There are obvious reasons why Republicans have been so unwilling to stand up to President Donald Trump: political tribalism, transactionalism, anti-anti-Trumpism and, yes, timidity. While expressing dismay in private, GOP officials know that the Republican base remains solidly behind Trump. In a hyper-partisan environment, standing on principle can be dangerous for your political health.
But the price of the GOP’s bargain with Trump, however, has continued to rise. Republicans in Congress now not only have to swallow Trump’s erratic narcissism, but also his assaults on the very core principles that supposedly define their politics: fiscal conservatism, free trade, the global world order, our allies, truth and the rule of law.
They know that his crude xenophobia, his exploitation of racial divisions, his chronic dishonesty, sexism and fascination with authoritarian thugs pose a long-term danger to the GOP’s ethical and electoral future. But most remain paralyzed by fear of a presidential tweet. So even when appalled by the casual and calculated cruelty of a Trump policy like separating families at the border, few speak out. And despite expressions of dismay, it seems unlikely that Congress will take any meaningful action to confront Trump’s appeasement of Russia’s Vladimir Putin or to limit this President’s power to launch destructive trade wars. This reticence to challenge Trump is especially striking, given Trump’s propensity for caving on issues like paying for The Wall, when Congress refuses to budge.

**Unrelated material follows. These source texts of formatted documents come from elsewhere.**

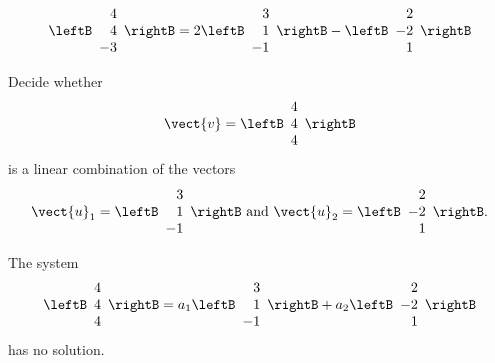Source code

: \begin{enumialphparenastyle}
\begin{ex}
\begin{sol}
\begin{equation*}
\leftB
\begin{array}{r}
4 \\
4 \\
-3
\end{array}
\rightB
=
2
\leftB
\begin{array}{r}
3 \\
1 \\
-1
\end{array}
\rightB
-
\leftB
\begin{array}{r}
2 \\
-2\\
1
\end{array}
\rightB
\end{equation*}
\end{sol}
\end{ex}


\begin{ex}
Decide whether 
\begin{equation*}
\vect{v}= \leftB
\begin{array}{r}
4 \\
4 \\
4
\end{array}
\rightB
\end{equation*}
is a linear combination of the vectors 
\begin{equation*}
\vect{u}_1 = \leftB
\begin{array}{r}
3 \\
1 \\
-1
\end{array}
\rightB
\mbox{ and } 
\vect{u}_2 = 
\leftB
\begin{array}{r}
2 \\
-2\\
1
\end{array}
\rightB.
\end{equation*}

\begin{sol}
The system 
\begin{equation*}
\leftB
\begin{array}{r}
4 \\
4 \\
4
\end{array}
\rightB
=
a_1
\leftB
\begin{array}{r}
3 \\
1 \\
-1
\end{array}
\rightB
+a_2
\leftB
\begin{array}{r}
2 \\
-2\\
1
\end{array}
\rightB
\end{equation*}
has no solution.
\end{sol}
\end{ex}

\end{enumialphparenastyle}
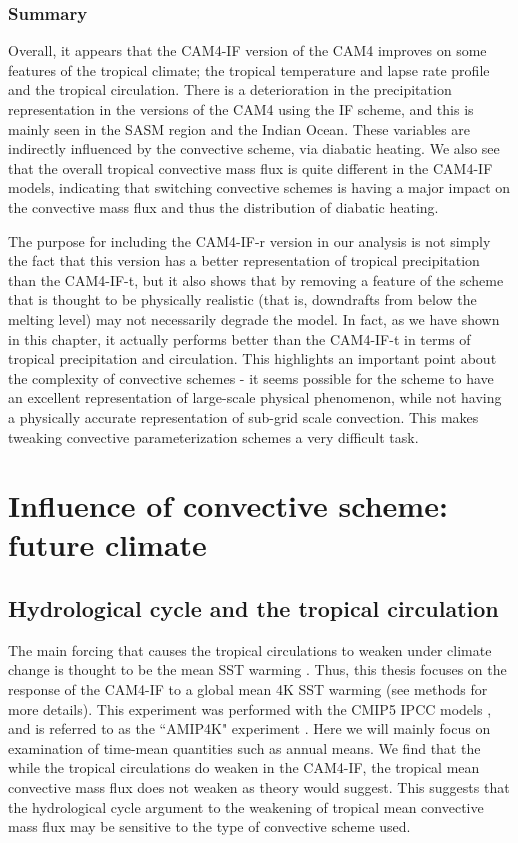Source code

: \documentclass[letterpaper,12pt,titlepage,oneside,final]{book}
\begin{document}
\subsection{Summary}

Overall, it appears that the CAM4-IF version of the CAM4 improves on some features of the tropical climate; the tropical temperature and lapse rate profile and the tropical circulation. There is a deterioration in the precipitation representation in the versions of the CAM4 using the IF scheme, and this is mainly seen in the SASM region and the Indian Ocean. These variables are indirectly influenced by the convective scheme, via diabatic heating. We also see that the overall tropical convective mass flux is quite different in the CAM4-IF models, indicating that switching convective schemes is having a major impact on the convective mass flux and thus the distribution of diabatic heating.

The purpose for including the CAM4-IF-r version in our analysis is not simply the fact that this version has a better representation of tropical precipitation than the CAM4-IF-t, but it also shows that by removing a feature of the scheme that is thought to be physically realistic (that is, downdrafts from below the melting level) may not necessarily degrade the model. In fact, as we have shown in this chapter, it actually performs better than the CAM4-IF-t in terms of tropical precipitation and circulation. This highlights an important point about the complexity of convective schemes - it seems possible for the scheme to have an excellent representation of large-scale physical phenomenon, while not having a physically accurate representation of sub-grid scale convection. This makes tweaking convective parameterization schemes a very difficult task.

\chapter{Influence of convective scheme: future climate}

\section{Hydrological cycle and the tropical circulation}

The main forcing that causes the tropical circulations to weaken under climate change is thought to be the mean SST warming \citep{he_anthropogenic_2015}. Thus, this thesis focuses on the response of the CAM4-IF to a global mean 4K SST warming (see methods for more details). This experiment was performed with the CMIP5 IPCC models \citep{taylor_overview_2011}, and is referred to as the ``AMIP4K" experiment \citep{bony_cfmip:_2011}. Here we will mainly focus on examination of time-mean quantities such as annual means. We find that the while the tropical circulations do weaken in the CAM4-IF, the tropical mean convective mass flux does not weaken as theory would suggest. This suggests that the hydrological cycle argument to the weakening of tropical mean convective mass flux may be sensitive to the type of convective scheme used.
\end{document}
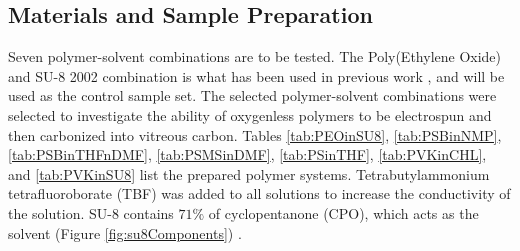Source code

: 
\subsection{Materials and Sample Preparation}

Seven polymer-solvent combinations are to be tested. The Poly(Ethylene Oxide) and SU-8 2002 combination is what has been used in previous work \cite{Cardenas2017, Flores2017}, and will be used as the control sample set. The selected polymer-solvent combinations were selected to investigate the ability of oxygenless polymers to be electrospun and then carbonized into vitreous carbon. Tables \ref{tab:PEOinSU8}, \ref{tab:PSBinNMP}, \ref{tab:PSBinTHFnDMF}, \ref{tab:PSMSinDMF}, \ref{tab:PSinTHF}, \ref{tab:PVKinCHL}, and \ref{tab:PVKinSU8} list the prepared polymer systems. Tetrabutylammonium tetrafluoroborate (TBF) was added to all solutions to increase the conductivity of the solution. SU-8 contains $71\%$ of cyclopentanone (CPO), which acts as the solvent (Figure \ref{fig:su8Components}) \cite{Microchem2012}.

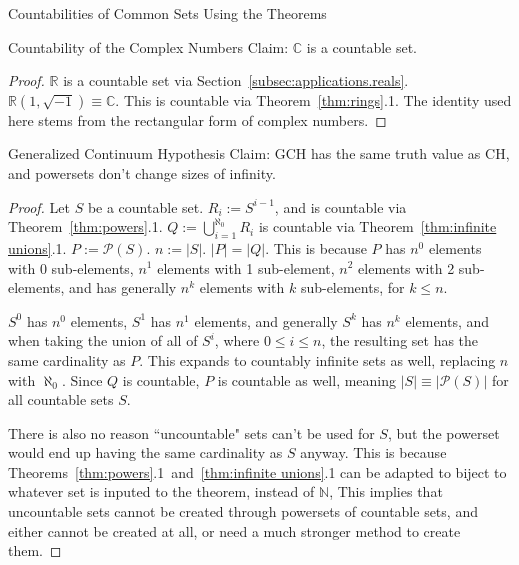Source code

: \documentclass[12pt]{article}
\begin{document}
\begin{section}{Countabilities of Common Sets Using the Theorems}
	\begin{subsection}{Countability of the Complex Numbers}\label{subsec:applications.complex}
		Claim: $\mathbb C$ is a countable set.
		\begin{proof}
			$\mathbb R$ is a countable set via Section~\ref{subsec:applications.reals}.
			$\mathbb R(1, \sqrt{-1})\equiv\mathbb C$. This is countable via Theorem~\ref{thm:rings}.1.
			The identity used here stems from the rectangular form of complex numbers.
		\end{proof}
	\end{subsection}
\end{section}

\begin{section}{Generalized Continuum Hypothesis}\label{sec:GCH}
	Claim: GCH has the same truth value as CH, and powersets don't change sizes of infinity.
	\begin{proof}
		Let $S$ be a countable set. $R_i := S^{i-1}$, and is countable via Theorem~\ref{thm:powers}.1.
		$\displaystyle Q:=\bigcup_{i=1}^{\aleph_0}R_i$ is countable via
		Theorem~\ref{thm:infinite unions}.1. $P :=\mathcal P(S)$. $n := |S|$. $|P|=|Q|$.
		This is because $P$ has
		$n^0$ elements with 0 sub-elements,
		$n^1$ elements with 1 sub-element,
		$n^2$ elements with 2 sub-elements, and has generally
		$n^k$ elements with $k$ sub-elements, for $k\leqslant n$.

		$S^0$ has $n^0$ elements,
		$S^1$ has $n^1$ elements, and generally
		$S^k$ has $n^k$ elements, and when taking the union of all of $S^i$, where
		$0\leqslant i\leqslant n$, the resulting set has the same cardinality as $P$. This expands
		to countably infinite sets as well, replacing $n$ with $\aleph_0$. Since $Q$ is countable,
		$P$ is countable as well, meaning $|S|\equiv|\mathcal P(S)|$ for all countable sets $S$.

		There is also no reason ``uncountable" sets can't be used for $S$, but the powerset
		would end up having the same cardinality as $S$ anyway. This is because
		Theorems~\ref{thm:powers}.1~and~\ref{thm:infinite unions}.1 can be adapted to biject to
		whatever set is inputed to the theorem, instead of $\mathbb N$, This implies that
		uncountable sets cannot be created through powersets of countable sets, and either cannot
		be created at all, or need a much stronger method to create them.
	\end{proof}
\end{section}
\end{document}
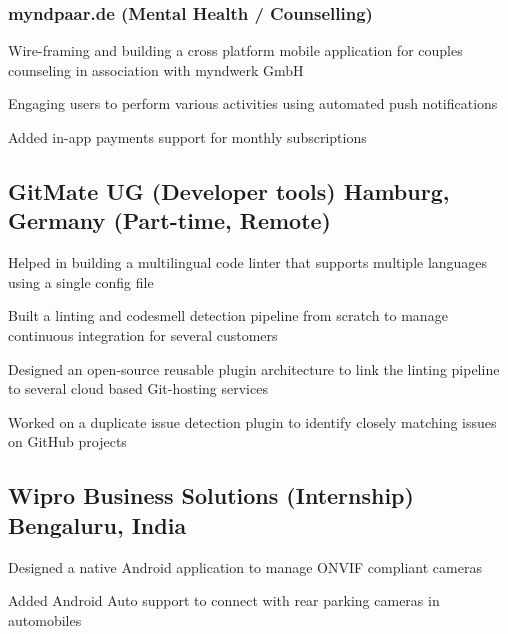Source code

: \documentclass[letter,10pt]{article}
\begin{document}
\subsubsection*{myndpaar.de (Mental Health / Counselling)}
\begin{zitemize}
\item Wire-framing and building a cross platform mobile application for couples counseling in association with myndwerk GmbH
\item Engaging users to perform various activities using automated push notifications
\item Added in-app payments support for monthly subscriptions
\end{zitemize}

\newpage


\subsection{GitMate UG (Developer tools) \hfill Hamburg, Germany (Part-time, Remote)}
\begin{zitemize}
\item Helped in building a multilingual code linter that supports multiple languages using a single config file
\item Built a linting and codesmell detection pipeline from scratch to manage continuous integration for several customers
\item Designed an open-source reusable plugin architecture to link the linting pipeline to several cloud based Git-hosting services
\item Worked on a duplicate issue detection plugin to identify closely matching issues on GitHub projects
\end{zitemize}


\subsection{Wipro Business Solutions (Internship) \hfill Bengaluru, India}
\begin{zitemize}
\item Designed a native Android application to manage ONVIF compliant cameras
\item Added Android Auto support to connect with rear parking cameras in automobiles
\end{zitemize}

\end{document}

Republicans tell themselves they are getting a lot of what they want. (Politics is always transactional, right?) They rationalize their acquiescence to Trumpism by pointing to tax cuts, deregulation and conservative judges. Even if Trump’s conduct becomes indefensible, they can always fall back on attacking Trump’s critics, especially in the media.
Yet what Republicans in Congress have found is that rubber-stampism can be addictive and all-consuming; every time they allow a line to be crossed, it is harder to hold the next one, even if that next one is more fundamental. Republicans have made it clear that they have no intention of providing a meaningful check on Trump, and the next Congress could be even worse: from Georgia to Wisconsin, GOP candidates are vying with one another in their pledges of fealty to Trump rather than to any set of ideas.
As a result, what was once a party of ideas has morphed into a virtual cult of personality. Or perhaps, it was never really a party of ideas at all, but instead merely what Lionel Trilling called a movement of “irritable mental gestures” that was willing to surrender its principles for a slogan on a hat.
The problem for conservatives should be obvious: by failing to stand up for their core values in the face of serial Trumpian outrages, they are effectively letting Trump redefine conservatism. A movement that once insisted that “character matters,” has now internalized Trump’s own moral vacuity, accepting a win-at-all costs ethic, even when the costs are all they said they believed in. Republican elected officials barely raise an eyebrow over evidence that suggests Trump lied about and attempted to cover up hush-money payments to porn stars and Playboy models with whom he had extramarital affairs. The party that once championed free markets now sits by as the President picks winners and losers, proposes massive bailouts and browbeats dissenters in the private sector. Rather than defending constitutional norms, some congressional Republicans have been active participants in the campaign to obstruct and undermine Special Counsel Robert Mueller’s investigation. This week, 11 conservative House members filed articles of impeachment against Deputy Attorney General Rod Rosenstein, who is overseeing the probe.
I suspect that many Republicans imagine that they will be able to reset the party after Trump leaves the political scene. But this seems increasingly naïve; by allowing themselves to become the party of Trump, they make the stain indelible. They are not servants of the public; they are servants to power.
Unfortunately, it’s hard not to see this as a watershed. Republicans have not only ceded ground to the President, they have done so at profound cost to the norms of liberal constitutional democracy. Power ceded is difficult to get back; moral authority squandered is often lost forever. (See: the acceptance of presidential lies, embrace of incivility and indifference to sexual misconduct.)
The problem here is not merely political, but also constitutional. The failure of Republicans to hold Trump accountable underlines what seems to be the growing irrelevance of Congress as a co-equal branch of government. It is unclear whether the courts will fill the void.
No one should celebrate the boiling of the frog. This is not a problem of one political party; the concessions being made by the party in power also makes our politics as a whole dumber, crueler, more isolated from reality and more extreme. In a post-truth, post-ethical world, what do have left to discuss or debate? Democracy requires certain shared understandings of truth and at least a minimal level of respect for moral standards and norms. But we are discovering that none of that can be taken for granted, and at least one political party is no longer interested or capable of defending those values.